Upon first entering the open orange space, visitors are presented with the rules. 1. Turn off your cell phone or put it on airplane mode because the exhibit uses Bluetooth. 2. No type of photography allowed. Once you get past the checkpoint, you are given a headset. There is no need to turn the headset on or fiddle with it unless you want to turn the volume up or down. As you move through the exhibit, you are met with clips of interviews from Bowie or full-length songs, and in some cases, music videos. Costumes, and renderings of album art and other drawings are displayed for everyone to see. There is an overview of Bowie’s life and childhood – a history of how Bowie became the person we know today. Visually, amazing and the musical accompaniment was a nice touch. The gift shop was nice too.

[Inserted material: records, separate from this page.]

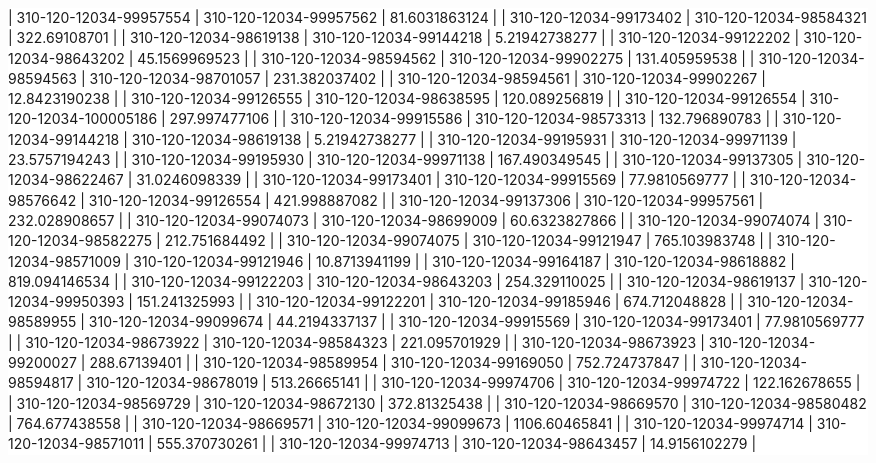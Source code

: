 | 310-120-12034-99957554 | 310-120-12034-99957562 | 81.6031863124 |
| 310-120-12034-99173402 | 310-120-12034-98584321 | 322.69108701 |
| 310-120-12034-98619138 | 310-120-12034-99144218 | 5.21942738277 |
| 310-120-12034-99122202 | 310-120-12034-98643202 | 45.1569969523 |
| 310-120-12034-98594562 | 310-120-12034-99902275 | 131.405959538 |
| 310-120-12034-98594563 | 310-120-12034-98701057 | 231.382037402 |
| 310-120-12034-98594561 | 310-120-12034-99902267 | 12.8423190238 |
| 310-120-12034-99126555 | 310-120-12034-98638595 | 120.089256819 |
| 310-120-12034-99126554 | 310-120-12034-100005186 | 297.997477106 |
| 310-120-12034-99915586 | 310-120-12034-98573313 | 132.796890783 |
| 310-120-12034-99144218 | 310-120-12034-98619138 | 5.21942738277 |
| 310-120-12034-99195931 | 310-120-12034-99971139 | 23.5757194243 |
| 310-120-12034-99195930 | 310-120-12034-99971138 | 167.490349545 |
| 310-120-12034-99137305 | 310-120-12034-98622467 | 31.0246098339 |
| 310-120-12034-99173401 | 310-120-12034-99915569 | 77.9810569777 |
| 310-120-12034-98576642 | 310-120-12034-99126554 | 421.998887082 |
| 310-120-12034-99137306 | 310-120-12034-99957561 | 232.028908657 |
| 310-120-12034-99074073 | 310-120-12034-98699009 | 60.6323827866 |
| 310-120-12034-99074074 | 310-120-12034-98582275 | 212.751684492 |
| 310-120-12034-99074075 | 310-120-12034-99121947 | 765.103983748 |
| 310-120-12034-98571009 | 310-120-12034-99121946 | 10.8713941199 |
| 310-120-12034-99164187 | 310-120-12034-98618882 | 819.094146534 |
| 310-120-12034-99122203 | 310-120-12034-98643203 | 254.329110025 |
| 310-120-12034-98619137 | 310-120-12034-99950393 | 151.241325993 |
| 310-120-12034-99122201 | 310-120-12034-99185946 | 674.712048828 |
| 310-120-12034-98589955 | 310-120-12034-99099674 | 44.2194337137 |
| 310-120-12034-99915569 | 310-120-12034-99173401 | 77.9810569777 |
| 310-120-12034-98673922 | 310-120-12034-98584323 | 221.095701929 |
| 310-120-12034-98673923 | 310-120-12034-99200027 | 288.67139401 |
| 310-120-12034-98589954 | 310-120-12034-99169050 | 752.724737847 |
| 310-120-12034-98594817 | 310-120-12034-98678019 | 513.26665141 |
| 310-120-12034-99974706 | 310-120-12034-99974722 | 122.162678655 |
| 310-120-12034-98569729 | 310-120-12034-98672130 | 372.81325438 |
| 310-120-12034-98669570 | 310-120-12034-98580482 | 764.677438558 |
| 310-120-12034-98669571 | 310-120-12034-99099673 | 1106.60465841 |
| 310-120-12034-99974714 | 310-120-12034-98571011 | 555.370730261 |
| 310-120-12034-99974713 | 310-120-12034-98643457 | 14.9156102279 |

The problem with the exhibit is that it takes so long for people to move through and there is so much traffic that visitors aren’t able to see everything. The music goes in and out because visitors are forced to move from one area to another to make room for the incoming crowd. It took me and my friend almost three hours to see the entire exhibit. I should also mention that we got separated from each other because there were just so many people. The air was hot. I get that the point was for visitors to listen and watch but other than that, the exhibit wasn’t interactive and I feel that more value could have been added if it were. The no talking aspect of it also posed a risk, because when people did need to say, “Excuse me.” to get to their child or significant other, it was hard to hear them. Then there was an awkward exchange while both parties tried to take off their headphones just to say, “Excuse me.” or whatever. While this happened, there was usually a wave of new people entering the exhibit which just made for even more awkwardness
I really wanted to enjoy this experience, and I think there were some really good themes that could have been discussed among visitors or between visitors and staff, but unfortunately, that didn’t happen. I’ve seen museums and other pop-up exhibitions do this in the past when they have really special exhibitions. They let in 4 or 5 people every 2 or 5 minutes and it doesn’t help. It takes away from the experience EVERY TIME!This is what upset me about the Louis Vuitton exhibit, although; I will say they did a better job at the setup of that exhibit so the flow of traffic wasn’t so weird. ‘David Bowie Is’ required people to move around the outer walls of the rooms and maneuver their way to the center to view what was displayed there. *Cue more awkwardness and evil looks!
If you have time, you should definitely go see this exhibit. It really is worth visiting. Hopefully, the Brooklyn Museum has had time to figure out how to make it more enjoyable for everyone involved.